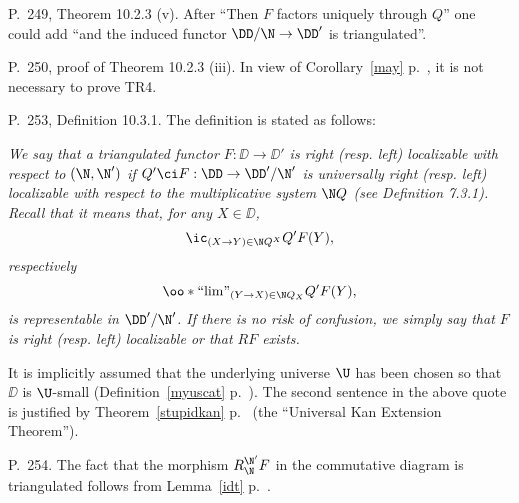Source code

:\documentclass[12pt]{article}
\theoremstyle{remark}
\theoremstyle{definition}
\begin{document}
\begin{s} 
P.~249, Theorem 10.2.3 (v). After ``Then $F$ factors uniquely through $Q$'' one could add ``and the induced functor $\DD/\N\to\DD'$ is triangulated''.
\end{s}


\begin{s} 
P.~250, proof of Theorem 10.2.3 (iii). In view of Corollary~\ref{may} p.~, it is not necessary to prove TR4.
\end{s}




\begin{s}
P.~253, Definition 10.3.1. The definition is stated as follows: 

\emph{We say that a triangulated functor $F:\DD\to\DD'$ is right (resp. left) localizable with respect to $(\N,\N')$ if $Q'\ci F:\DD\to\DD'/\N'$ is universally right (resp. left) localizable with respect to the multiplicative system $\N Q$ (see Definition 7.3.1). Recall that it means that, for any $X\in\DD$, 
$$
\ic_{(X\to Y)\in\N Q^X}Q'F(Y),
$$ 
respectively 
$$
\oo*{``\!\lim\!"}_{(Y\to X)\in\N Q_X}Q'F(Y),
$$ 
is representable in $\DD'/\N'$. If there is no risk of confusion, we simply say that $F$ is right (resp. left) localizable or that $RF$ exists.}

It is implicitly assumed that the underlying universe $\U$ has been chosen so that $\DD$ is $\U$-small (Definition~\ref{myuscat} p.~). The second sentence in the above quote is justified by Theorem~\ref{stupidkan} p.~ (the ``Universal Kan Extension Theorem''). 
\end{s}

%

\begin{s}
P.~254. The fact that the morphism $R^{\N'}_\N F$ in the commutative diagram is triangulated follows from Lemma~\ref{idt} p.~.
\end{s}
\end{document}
========================================
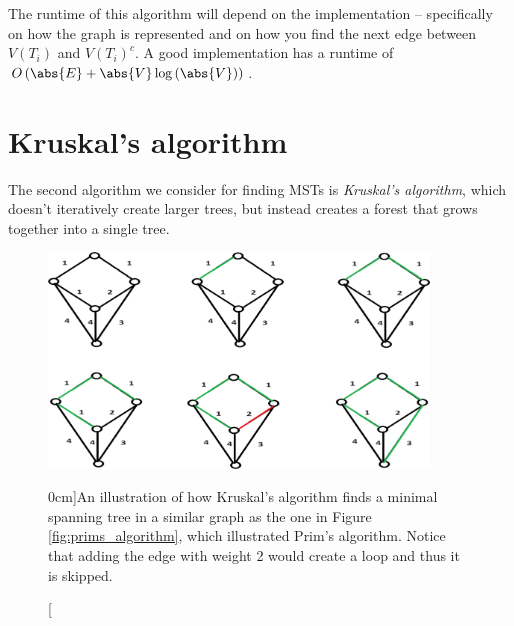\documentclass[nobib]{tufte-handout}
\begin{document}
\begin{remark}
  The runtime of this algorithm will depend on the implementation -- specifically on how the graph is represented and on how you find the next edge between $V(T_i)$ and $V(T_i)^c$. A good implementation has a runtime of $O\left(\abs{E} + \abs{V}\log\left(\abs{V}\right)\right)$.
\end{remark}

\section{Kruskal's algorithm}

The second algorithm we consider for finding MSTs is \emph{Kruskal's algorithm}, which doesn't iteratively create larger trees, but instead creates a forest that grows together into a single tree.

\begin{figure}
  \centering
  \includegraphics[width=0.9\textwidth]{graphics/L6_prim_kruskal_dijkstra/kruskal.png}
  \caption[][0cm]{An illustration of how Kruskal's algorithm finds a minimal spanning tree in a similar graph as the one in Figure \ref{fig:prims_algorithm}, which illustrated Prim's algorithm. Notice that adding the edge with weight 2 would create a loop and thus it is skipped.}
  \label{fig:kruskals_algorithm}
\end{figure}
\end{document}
========================================
[Work order]
Beginning with the line above that has "Source code" and going on through the line that has "is representable in", retype every line exactly and add nothing else; drop the pictures.

[Worked solution]
Source code

:\documentclass[12pt]{article}
\theoremstyle{remark}
\theoremstyle{definition}
\begin{document}
\begin{s} 
P.~249, Theorem 10.2.3 (v). After ``Then $F$ factors uniquely through $Q$'' one could add ``and the induced functor $\DD/\N\to\DD'$ is triangulated''.
\end{s}


\begin{s} 
P.~250, proof of Theorem 10.2.3 (iii). In view of Corollary~\ref{may} p.~, it is not necessary to prove TR4.
\end{s}




\begin{s}
P.~253, Definition 10.3.1. The definition is stated as follows: 

\emph{We say that a triangulated functor $F:\DD\to\DD'$ is right (resp. left) localizable with respect to $(\N,\N')$ if $Q'\ci F:\DD\to\DD'/\N'$ is universally right (resp. left) localizable with respect to the multiplicative system $\N Q$ (see Definition 7.3.1). Recall that it means that, for any $X\in\DD$, 
$$
\ic_{(X\to Y)\in\N Q^X}Q'F(Y),
$$ 
respectively 
$$
\oo*{``\!\lim\!"}_{(Y\to X)\in\N Q_X}Q'F(Y),
$$ 
is representable in $\DD'/\N'$. If there is no risk of confusion, we simply say that $F$ is right (resp. left) localizable or that $RF$ exists.}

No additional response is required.